Study material »

=== Section Start ===

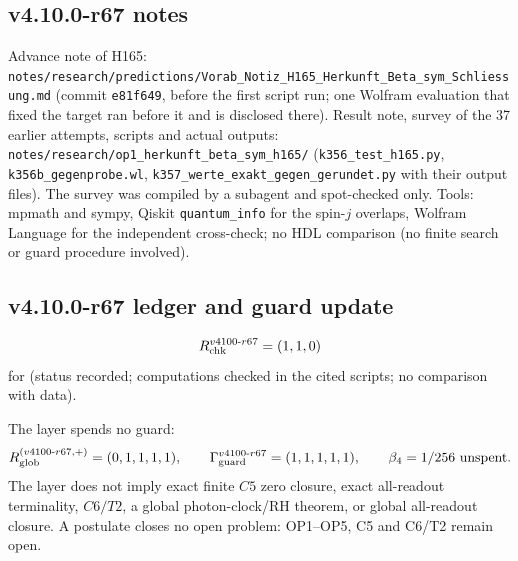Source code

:\subsection*{v4.10.0-r67 notes}
\label{subsec:v4100-r67-notes}

{\raggedright
Advance note of H165: \texttt{notes/\allowbreak research/\allowbreak predictions/\allowbreak Vorab\_\allowbreak Notiz\_\allowbreak H165\_\allowbreak Herkunft\_\allowbreak Beta\_\allowbreak sym\_\allowbreak Schliessung.md}
(commit \texttt{e81f649}, before the first script run; one Wolfram evaluation that fixed the target ran before it and is disclosed there).
Result note, survey of the 37 earlier attempts, scripts and actual outputs:
\texttt{notes/\allowbreak research/\allowbreak op1\_\allowbreak herkunft\_\allowbreak beta\_\allowbreak sym\_\allowbreak h165/}
(\texttt{k356\_\allowbreak test\_\allowbreak h165.py}, \texttt{k356b\_\allowbreak gegenprobe.wl}, \texttt{k357\_\allowbreak werte\_\allowbreak exakt\_\allowbreak gegen\_\allowbreak gerundet.py} with their output files).
The survey was compiled by a subagent and spot-checked only.
Tools: mpmath and sympy, Qiskit \texttt{quantum\_info} for the spin-\(j\) overlaps, Wolfram Language for the independent cross-check; no HDL
comparison (no finite search or guard procedure involved).
\par}

\subsection*{v4.10.0-r67 ledger and guard update}
\label{subsec:v4100-r67-ledger-guard}

\[
R_{\rm chk}^{v4100\text{-}r67}=(1,1,0)
\]
for (status recorded; computations checked in the cited scripts; no comparison with data).

The layer spends no guard:
\[
R_{\rm glob}^{(v4100\text{-}r67,+)}=(0,1,1,1,1),
\qquad
\Gamma_{\rm guard}^{v4100\text{-}r67}=(1,1,1,1,1),
\qquad
\beta_4=1/256\ \text{unspent}.
\]
The layer does not imply exact finite \(C5\) zero closure, exact all-readout terminality, \(C6/T2\), a global photon-clock/RH theorem,
or global all-readout closure.  A postulate closes no open problem: OP1--OP5, C5 and C6/T2 remain open.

=== Section End ===

The listing above must be printed again exactly, minus its pictures.

Result »
Source code

:\subsection*{v4.10.0-r67 notes}
\label{subsec:v4100-r67-notes}

{\raggedright
Advance note of H165: \texttt{notes/\allowbreak research/\allowbreak predictions/\allowbreak Vorab\_\allowbreak Notiz\_\allowbreak H165\_\allowbreak Herkunft\_\allowbreak Beta\_\allowbreak sym\_\allowbreak Schliessung.md}
(commit \texttt{e81f649}, before the first script run; one Wolfram evaluation that fixed the target ran before it and is disclosed there).
Result note, survey of the 37 earlier attempts, scripts and actual outputs:
\texttt{notes/\allowbreak research/\allowbreak op1\_\allowbreak herkunft\_\allowbreak beta\_\allowbreak sym\_\allowbreak h165/}
(\texttt{k356\_\allowbreak test\_\allowbreak h165.py}, \texttt{k356b\_\allowbreak gegenprobe.wl}, \texttt{k357\_\allowbreak werte\_\allowbreak exakt\_\allowbreak gegen\_\allowbreak gerundet.py} with their output files).
The survey was compiled by a subagent and spot-checked only.
Tools: mpmath and sympy, Qiskit \texttt{quantum\_info} for the spin-\(j\) overlaps, Wolfram Language for the independent cross-check; no HDL
comparison (no finite search or guard procedure involved).
\par}

\subsection*{v4.10.0-r67 ledger and guard update}
\label{subsec:v4100-r67-ledger-guard}

\[
R_{\rm chk}^{v4100\text{-}r67}=(1,1,0)
\]
for (status recorded; computations checked in the cited scripts; no comparison with data).

The layer spends no guard:
\[
R_{\rm glob}^{(v4100\text{-}r67,+)}=(0,1,1,1,1),
\qquad
\Gamma_{\rm guard}^{v4100\text{-}r67}=(1,1,1,1,1),
\qquad
\beta_4=1/256\ \text{unspent}.
\]
The layer does not imply exact finite \(C5\) zero closure, exact all-readout terminality, \(C6/T2\), a global photon-clock/RH theorem,
or global all-readout closure.  A postulate closes no open problem: OP1--OP5, C5 and C6/T2 remain open.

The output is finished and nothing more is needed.